Dans le présent article, nous parlerons moins de statistiques et de chiffres que de choix de société. Il est incontestable que l’espérance de vie s’accroît, que les gens vivent en moyenne plus longtemps. Il est tout aussi hors de doute que la « génération du baby-boom » atteindra l’âge de la pension dès 2011-2012. La sécurité sociale va devoir affronter des coûts croissants pour les pensions et les soins de santé. Nous acceptons donc comme point de départ les derniers chiffres de la Commission d’étude : en 2030, avec le vieillissement croissant et en tenant compte du maintien de l’égalité des droits, la sécurité sociale va devoir dépenser 3,8 % du produit intérieur brut (PIB) en plus et, en 2060, ces dépenses atteindront 5,6 % du PIB.

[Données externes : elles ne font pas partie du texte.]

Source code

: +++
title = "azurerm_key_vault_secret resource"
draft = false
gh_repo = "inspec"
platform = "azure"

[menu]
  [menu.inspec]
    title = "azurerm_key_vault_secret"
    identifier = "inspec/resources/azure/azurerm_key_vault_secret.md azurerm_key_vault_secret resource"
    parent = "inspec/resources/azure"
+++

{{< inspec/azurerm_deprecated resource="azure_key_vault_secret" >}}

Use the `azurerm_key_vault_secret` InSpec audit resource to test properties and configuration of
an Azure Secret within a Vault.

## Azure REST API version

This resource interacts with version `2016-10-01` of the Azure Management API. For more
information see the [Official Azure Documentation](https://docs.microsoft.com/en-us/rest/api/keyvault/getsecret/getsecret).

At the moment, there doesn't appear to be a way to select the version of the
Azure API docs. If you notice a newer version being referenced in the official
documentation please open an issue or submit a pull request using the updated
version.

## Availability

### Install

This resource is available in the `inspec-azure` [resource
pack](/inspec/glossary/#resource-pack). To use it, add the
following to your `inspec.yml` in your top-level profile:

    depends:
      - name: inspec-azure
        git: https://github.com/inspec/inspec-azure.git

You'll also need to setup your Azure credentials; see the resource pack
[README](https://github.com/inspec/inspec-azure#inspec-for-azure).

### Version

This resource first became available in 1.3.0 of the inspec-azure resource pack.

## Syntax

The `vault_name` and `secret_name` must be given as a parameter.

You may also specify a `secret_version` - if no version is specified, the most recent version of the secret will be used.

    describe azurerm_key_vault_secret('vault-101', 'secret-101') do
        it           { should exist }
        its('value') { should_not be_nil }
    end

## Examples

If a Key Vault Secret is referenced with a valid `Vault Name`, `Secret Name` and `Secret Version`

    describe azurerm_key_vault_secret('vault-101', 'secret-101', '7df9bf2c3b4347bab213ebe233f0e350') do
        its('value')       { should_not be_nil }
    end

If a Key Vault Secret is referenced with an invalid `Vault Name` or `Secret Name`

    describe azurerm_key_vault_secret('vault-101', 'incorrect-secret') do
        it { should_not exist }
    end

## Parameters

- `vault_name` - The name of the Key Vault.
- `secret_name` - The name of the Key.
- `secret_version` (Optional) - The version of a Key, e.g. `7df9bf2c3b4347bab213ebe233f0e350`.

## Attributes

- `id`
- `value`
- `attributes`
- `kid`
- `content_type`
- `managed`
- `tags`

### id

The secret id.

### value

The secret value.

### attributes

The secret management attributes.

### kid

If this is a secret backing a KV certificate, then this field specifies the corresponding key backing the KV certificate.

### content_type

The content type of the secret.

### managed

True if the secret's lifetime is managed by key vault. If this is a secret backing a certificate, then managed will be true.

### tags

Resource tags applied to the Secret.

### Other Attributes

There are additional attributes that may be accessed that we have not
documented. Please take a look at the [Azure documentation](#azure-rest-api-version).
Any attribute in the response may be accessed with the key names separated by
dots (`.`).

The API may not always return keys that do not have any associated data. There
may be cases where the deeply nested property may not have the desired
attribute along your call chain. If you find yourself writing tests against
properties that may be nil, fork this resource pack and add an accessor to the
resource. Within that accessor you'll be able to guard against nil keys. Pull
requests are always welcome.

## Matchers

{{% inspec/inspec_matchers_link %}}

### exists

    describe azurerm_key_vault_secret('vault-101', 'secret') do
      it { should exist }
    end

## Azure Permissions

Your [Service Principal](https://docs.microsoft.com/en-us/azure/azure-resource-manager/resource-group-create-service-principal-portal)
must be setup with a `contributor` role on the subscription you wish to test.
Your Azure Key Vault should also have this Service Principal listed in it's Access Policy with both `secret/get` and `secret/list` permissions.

C’est là que finit l’unanimité
À ces chiffres sont associés une série de mesures « inévitables », comme travailler plus longtemps, adapter les pensions à l’espérance de vie, mettre sur pied des pensions complémentaires. L’ensemble est présenté par tous les livres verts ou blancs de la Commission européenne, du patronat, des « commissions d’experts » et de tous les partis comme une réalité irréfutable à laquelle on ne peut échapper.
Pourtant, ce n’est une « conclusion logique » que si l’on accepte comme « allant de soi » et « irréfutable » la logique patronale. Ce n’est pas le cas si l’on en fait un débat de société. On obtient ainsi deux visions diamétralement opposées.
D’une part, il y a ceux qui disent que tout notre système social doit être revu en raison du vieillissement (et Frank Vandenbroucke l’a répété lorsqu’il a fait ses adieux à la politique).
D’autre part, il y a ceux qui estiment que le financement doit s’adapter aux nouveaux besoins, aux coûts supplémentaires. Pratiquement, cela signifie qu’il faut envisager une nouvelle distribution du revenu national afin de pouvoir payer les pensions.
Le débat sur les pensions montre très bien qu’il y a des classes dans la société et que celles-ci ont chacune leur vision. La ligne de partage entre ces classes passe là où elle doit passer : capital contre travail, establishment contre syndicats. Derrière ce clivage s’opposent deux visions du monde. D’une part, il y a la logique du marché, des lois de la concurrence et du profit maximal. De l’autre, on part des besoins de la population et du droit à profiter plus longtemps de sa pension.
Les intérêts patronaux mènent à des conclusions « logiques »
Le patronat est convaincu que le monde tourne parce que c’est lui qui le fait tourner. Ce qui est bon pour les entreprises est bon pour tout le monde. Tout est considéré à l’aune du prix de revient, des sommes rapportées, de l’avantage concurrentiel et du bénéfice.
Du point de vue patronal, les pensions sont un vulgaire poids mort, un coût non productif, en contradiction avec le coût de la reproduction de la main-d’œuvre (petite enfance, enseignement, santé). C’est la partie du salaire qu’ils préfèrent amputer et cela peut se faire le plus facilement du monde en la transférant du système de répartition collective vers la capitalisation individuelle. En outre, cet argent des pensions peut alors être investi dans l’économie durant 20, 30 voire 40 ans.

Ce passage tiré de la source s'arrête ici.